Where the listing below reaches the line containing "- Small package size", start writing out lines exactly, and stop once the line containing "### Foundation" has been written.

> Dataset extract:
++++++++++++++++++++

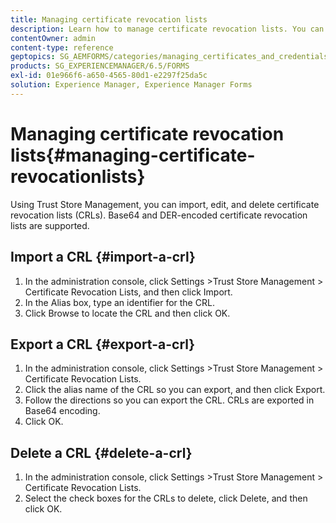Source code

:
 ```yaml
---
title: Managing certificate revocation lists
description: Learn how to manage certificate revocation lists. You can import, edit, and delete certificate revocation lists (CRLs) using Trust Store Management.
contentOwner: admin
content-type: reference
geptopics: SG_AEMFORMS/categories/managing_certificates_and_credentials
products: SG_EXPERIENCEMANAGER/6.5/FORMS
exl-id: 01e966f6-a650-4565-80d1-e2297f25da5c
solution: Experience Manager, Experience Manager Forms
---
```

# Managing certificate revocation lists{#managing-certificate-revocationlists}

Using Trust Store Management, you can import, edit, and delete certificate revocation lists (CRLs). Base64 and DER-encoded certificate revocation lists are supported.

## Import a CRL {#import-a-crl}

1. In the administration console, click Settings &gt;Trust Store Management &gt; Certificate Revocation Lists, and then click Import.
1. In the Alias box, type an identifier for the CRL.
1. Click Browse to locate the CRL and then click OK.

## Export a CRL {#export-a-crl}

1. In the administration console, click Settings &gt;Trust Store Management &gt; Certificate Revocation Lists.
1. Click the alias name of the CRL so you can export, and then click Export.
1. Follow the directions so you can export the CRL. CRLs are exported in Base64 encoding.
1. Click OK.

## Delete a CRL {#delete-a-crl}

1. In the administration console, click Settings &gt;Trust Store Management &gt; Certificate Revocation Lists.
1. Select the check boxes for the CRLs to delete, click Delete, and then click OK.
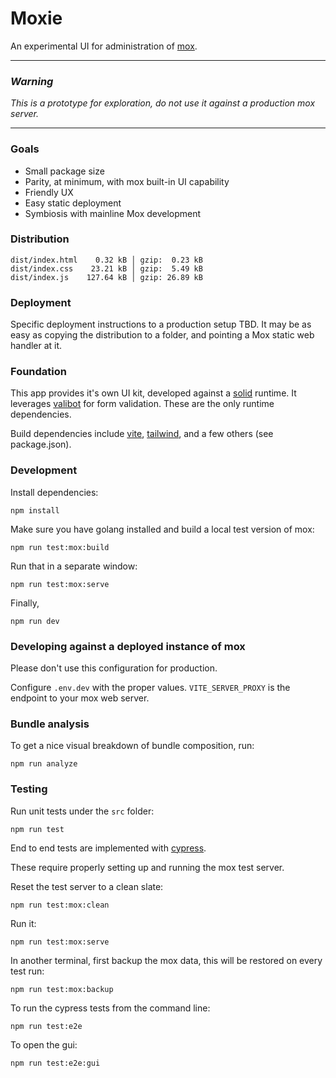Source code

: # Moxie

An experimental UI for administration of [mox](https://github.com/mjl-/mox).

---

### *Warning*

*This is a prototype for exploration, do not use it against a production mox server.*

---

### Goals

- Small package size
- Parity, at minimum, with mox built-in UI capability
- Friendly UX
- Easy static deployment
- Symbiosis with mainline Mox development

### Distribution

```
dist/index.html    0.32 kB │ gzip:  0.23 kB
dist/index.css    23.21 kB │ gzip:  5.49 kB
dist/index.js    127.64 kB │ gzip: 26.89 kB
```

### Deployment

Specific deployment instructions to a production setup TBD.  It may be as easy as copying the distribution to a folder, and pointing a Mox static web handler at it.

### Foundation

This app provides it's own UI kit, developed against a [solid](https://github.com/solidjs/solid) runtime.  It leverages [valibot](https://github.com/fabian-hiller/valibot) for form validation. These are the only runtime dependencies.

Build dependencies include [vite](https://github.com/vitejs/vite), [tailwind](https://github.com/tailwindlabs/tailwindcss), and a few others (see package.json).

### Development

Install dependencies:

`npm install`

Make sure you have golang installed and build a local test version of mox:

`npm run test:mox:build`

Run that in a separate window:

`npm run test:mox:serve`

Finally,

`npm run dev`

### Developing against a deployed instance of mox

Please don't use this configuration for production.

Configure `.env.dev` with the proper values.  `VITE_SERVER_PROXY` is the endpoint to your mox web server.

### Bundle analysis

To get a nice visual breakdown of bundle composition, run:

`npm run analyze`

### Testing

Run unit tests under the `src` folder:

`npm run test`

End to end tests are implemented with [cypress](cypress.io).

These require properly setting up and running the mox test server.

Reset the test server to a clean slate:

`npm run test:mox:clean`

Run it:

`npm run test:mox:serve`

In another terminal, first backup the mox data, this will be restored on every test run:

`npm run test:mox:backup`

To run the cypress tests from the command line:

`npm run test:e2e`

To open the gui:

`npm run test:e2e:gui`
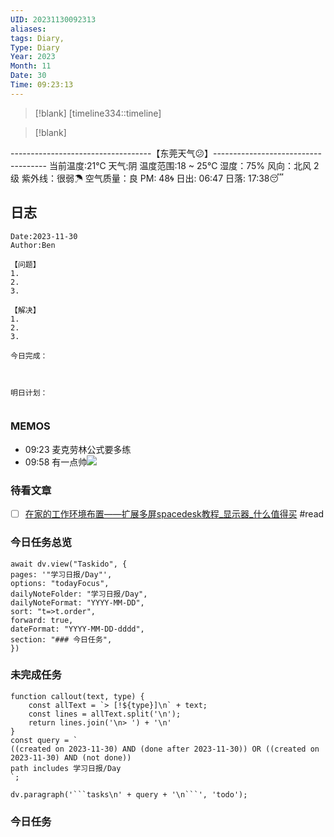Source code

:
 ```yaml
---
UID: 20231130092313
aliases: 
tags: Diary,
Type: Diary
Year: 2023
Month: 11
Date: 30
Time: 09:23:13
---
```

> [!blank] 
> [timeline334::timeline]

>[!blank]
> 
-----------------------------------【东莞天气😕】------------------------------------
当前温度:21℃
天气:阴
温度范围:18 ~ 25℃
湿度：75%
风向：北风 2级
紫外线：很弱☂
空气质量：良 PM: 48🌀
日出: 06:47 日落: 17:38😴

## 日志

```
Date:2023-11-30
Author:Ben

【问题】
1.
2.
3.

【解决】
1.
2.
3.

今日完成：



明日计划：


```

### MEMOS
- 09:23 麦克劳林公式要多练
- 09:58 有一点帅![](Pasted%20Image%2020231130095847.png)



### 待看文章

- [ ] [在家的工作环境布置——扩展多屏spacedesk教程\_显示器\_什么值得买](https://post.smzdm.com/p/am8ggwev/) #read

### 今日任务总览

```dataviewjs
await dv.view("Taskido", {
pages: '"学习日报/Day"',
options: "todayFocus",
dailyNoteFolder: "学习日报/Day",
dailyNoteFormat: "YYYY-MM-DD",
sort: "t=>t.order",
forward: true,
dateFormat: "YYYY-MM-DD-dddd",
section: "### 今日任务",
})
```

### 未完成任务

```dataviewjs
function callout(text, type) {
    const allText = `> [!${type}]\n` + text;
    const lines = allText.split('\n');
    return lines.join('\n> ') + '\n'
}
const query = `
((created on 2023-11-30) AND (done after 2023-11-30)) OR ((created on 2023-11-30) AND (not done))
path includes 学习日报/Day
`;

dv.paragraph('```tasks\n' + query + '\n```', 'todo');
```


### 今日任务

++++++++++++++++++++

> Result:
- Small package size
- Parity, at minimum, with mox built-in UI capability
- Friendly UX
- Easy static deployment
- Symbiosis with mainline Mox development

### Distribution

```
dist/index.html    0.32 kB │ gzip:  0.23 kB
dist/index.css    23.21 kB │ gzip:  5.49 kB
dist/index.js    127.64 kB │ gzip: 26.89 kB
```

### Deployment

Specific deployment instructions to a production setup TBD.  It may be as easy as copying the distribution to a folder, and pointing a Mox static web handler at it.

### Foundation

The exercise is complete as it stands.